- [WHAT THE TASK ASKS]:
From the first line of the data below through the line holding "fuori dell'Edificio Assemblaggio", output each line exactly and leave the pictures out.

===== SOURCE MATERIAL

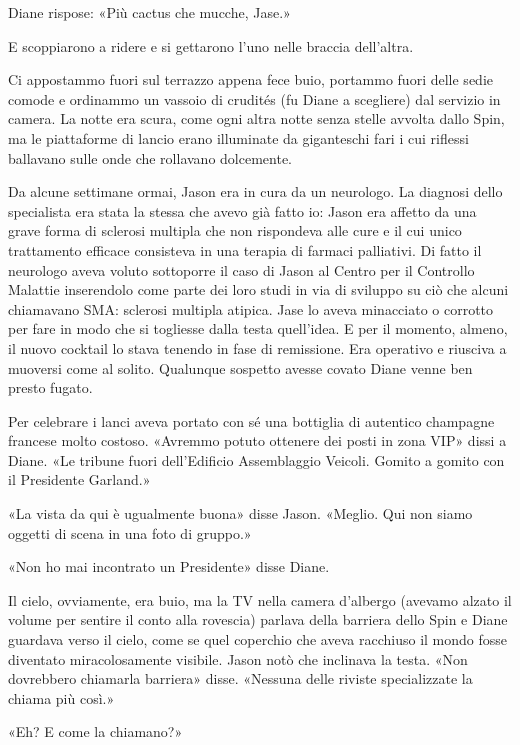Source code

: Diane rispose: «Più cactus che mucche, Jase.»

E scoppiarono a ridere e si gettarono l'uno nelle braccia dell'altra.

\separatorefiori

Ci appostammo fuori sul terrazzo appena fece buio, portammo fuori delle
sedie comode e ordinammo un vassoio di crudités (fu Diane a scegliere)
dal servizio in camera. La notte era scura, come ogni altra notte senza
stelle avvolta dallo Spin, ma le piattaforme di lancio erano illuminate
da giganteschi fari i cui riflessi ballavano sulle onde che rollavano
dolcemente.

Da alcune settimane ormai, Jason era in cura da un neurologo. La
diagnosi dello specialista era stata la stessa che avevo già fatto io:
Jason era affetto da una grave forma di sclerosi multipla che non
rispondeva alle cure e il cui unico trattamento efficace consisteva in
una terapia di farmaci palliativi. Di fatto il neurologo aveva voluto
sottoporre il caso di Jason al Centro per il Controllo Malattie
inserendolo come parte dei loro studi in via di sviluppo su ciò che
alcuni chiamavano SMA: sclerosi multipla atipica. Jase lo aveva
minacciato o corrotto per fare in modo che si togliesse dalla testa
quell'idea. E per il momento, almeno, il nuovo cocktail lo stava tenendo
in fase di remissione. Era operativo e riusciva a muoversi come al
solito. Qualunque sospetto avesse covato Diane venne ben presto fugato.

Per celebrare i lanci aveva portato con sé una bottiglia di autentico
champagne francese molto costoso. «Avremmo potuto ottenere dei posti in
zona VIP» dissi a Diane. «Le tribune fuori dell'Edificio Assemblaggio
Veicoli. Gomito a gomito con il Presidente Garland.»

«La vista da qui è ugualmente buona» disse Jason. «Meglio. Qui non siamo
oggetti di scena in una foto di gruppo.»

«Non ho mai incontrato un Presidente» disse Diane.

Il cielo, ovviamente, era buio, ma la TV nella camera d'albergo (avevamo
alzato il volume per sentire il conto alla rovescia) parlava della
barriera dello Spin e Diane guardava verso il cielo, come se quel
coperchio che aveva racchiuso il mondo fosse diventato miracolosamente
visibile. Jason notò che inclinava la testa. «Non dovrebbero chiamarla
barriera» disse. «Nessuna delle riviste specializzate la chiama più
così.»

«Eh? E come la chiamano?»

==========

- [ANSWER BOX]:
Source code

: Diane rispose: «Più cactus che mucche, Jase.»

E scoppiarono a ridere e si gettarono l'uno nelle braccia dell'altra.

\separatorefiori

Ci appostammo fuori sul terrazzo appena fece buio, portammo fuori delle
sedie comode e ordinammo un vassoio di crudités (fu Diane a scegliere)
dal servizio in camera. La notte era scura, come ogni altra notte senza
stelle avvolta dallo Spin, ma le piattaforme di lancio erano illuminate
da giganteschi fari i cui riflessi ballavano sulle onde che rollavano
dolcemente.

Da alcune settimane ormai, Jason era in cura da un neurologo. La
diagnosi dello specialista era stata la stessa che avevo già fatto io:
Jason era affetto da una grave forma di sclerosi multipla che non
rispondeva alle cure e il cui unico trattamento efficace consisteva in
una terapia di farmaci palliativi. Di fatto il neurologo aveva voluto
sottoporre il caso di Jason al Centro per il Controllo Malattie
inserendolo come parte dei loro studi in via di sviluppo su ciò che
alcuni chiamavano SMA: sclerosi multipla atipica. Jase lo aveva
minacciato o corrotto per fare in modo che si togliesse dalla testa
quell'idea. E per il momento, almeno, il nuovo cocktail lo stava tenendo
in fase di remissione. Era operativo e riusciva a muoversi come al
solito. Qualunque sospetto avesse covato Diane venne ben presto fugato.

Per celebrare i lanci aveva portato con sé una bottiglia di autentico
champagne francese molto costoso. «Avremmo potuto ottenere dei posti in
zona VIP» dissi a Diane. «Le tribune fuori dell'Edificio Assemblaggio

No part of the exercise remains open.